=== EXERCISE DESCRIPTION ===
Word for word, transcribe the data below from the line with "Come prima, si" to the line with "dq \\ & \\ \displaystyle", keeping both of those lines.

======== TASK INPUT ========

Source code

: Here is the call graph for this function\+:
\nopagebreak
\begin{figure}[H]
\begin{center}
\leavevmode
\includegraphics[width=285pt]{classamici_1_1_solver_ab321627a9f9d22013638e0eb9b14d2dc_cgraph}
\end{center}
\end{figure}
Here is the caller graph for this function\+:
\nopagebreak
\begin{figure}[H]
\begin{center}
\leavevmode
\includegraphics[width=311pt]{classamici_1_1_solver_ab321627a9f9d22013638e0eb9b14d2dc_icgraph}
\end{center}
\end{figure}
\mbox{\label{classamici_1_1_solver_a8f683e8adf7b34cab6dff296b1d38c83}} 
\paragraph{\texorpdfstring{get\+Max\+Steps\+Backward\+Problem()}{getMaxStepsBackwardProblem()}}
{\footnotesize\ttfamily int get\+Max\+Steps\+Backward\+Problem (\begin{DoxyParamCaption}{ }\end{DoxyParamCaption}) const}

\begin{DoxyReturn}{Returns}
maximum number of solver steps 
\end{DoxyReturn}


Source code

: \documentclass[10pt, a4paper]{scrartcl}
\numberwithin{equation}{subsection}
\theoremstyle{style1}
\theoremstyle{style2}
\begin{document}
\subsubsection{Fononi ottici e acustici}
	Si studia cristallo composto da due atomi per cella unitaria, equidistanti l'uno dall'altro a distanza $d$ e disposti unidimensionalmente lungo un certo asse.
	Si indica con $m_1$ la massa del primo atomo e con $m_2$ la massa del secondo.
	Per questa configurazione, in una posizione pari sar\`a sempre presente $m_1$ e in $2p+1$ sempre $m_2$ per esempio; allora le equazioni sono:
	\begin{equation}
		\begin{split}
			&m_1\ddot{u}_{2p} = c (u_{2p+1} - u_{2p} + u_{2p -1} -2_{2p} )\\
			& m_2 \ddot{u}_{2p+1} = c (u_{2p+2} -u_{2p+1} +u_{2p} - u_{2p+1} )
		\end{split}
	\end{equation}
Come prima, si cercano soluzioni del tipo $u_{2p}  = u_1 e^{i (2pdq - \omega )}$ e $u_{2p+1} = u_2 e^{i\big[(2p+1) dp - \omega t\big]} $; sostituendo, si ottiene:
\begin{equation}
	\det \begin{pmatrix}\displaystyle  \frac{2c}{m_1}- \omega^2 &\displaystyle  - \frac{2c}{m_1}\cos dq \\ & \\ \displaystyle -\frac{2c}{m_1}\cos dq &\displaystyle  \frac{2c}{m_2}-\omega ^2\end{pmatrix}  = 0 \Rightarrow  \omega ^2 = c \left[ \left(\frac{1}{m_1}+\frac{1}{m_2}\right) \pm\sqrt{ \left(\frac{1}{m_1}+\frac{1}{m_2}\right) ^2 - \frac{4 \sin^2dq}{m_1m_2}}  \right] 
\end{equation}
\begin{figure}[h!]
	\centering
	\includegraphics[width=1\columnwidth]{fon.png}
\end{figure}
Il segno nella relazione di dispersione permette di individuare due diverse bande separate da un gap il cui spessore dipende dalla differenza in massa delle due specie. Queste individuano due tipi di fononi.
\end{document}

========

=== ANSWER BELOW ===
Come prima, si cercano soluzioni del tipo $u_{2p}  = u_1 e^{i (2pdq - \omega )}$ e $u_{2p+1} = u_2 e^{i\big[(2p+1) dp - \omega t\big]} $; sostituendo, si ottiene:
\begin{equation}
	\det \begin{pmatrix}\displaystyle  \frac{2c}{m_1}- \omega^2 &\displaystyle  - \frac{2c}{m_1}\cos dq \\ & \\ \displaystyle -\frac{2c}{m_1}\cos dq &\displaystyle  \frac{2c}{m_2}-\omega ^2\end{pmatrix}  = 0 \Rightarrow  \omega ^2 = c \left[ \left(\frac{1}{m_1}+\frac{1}{m_2}\right) \pm\sqrt{ \left(\frac{1}{m_1}+\frac{1}{m_2}\right) ^2 - \frac{4 \sin^2dq}{m_1m_2}}  \right] 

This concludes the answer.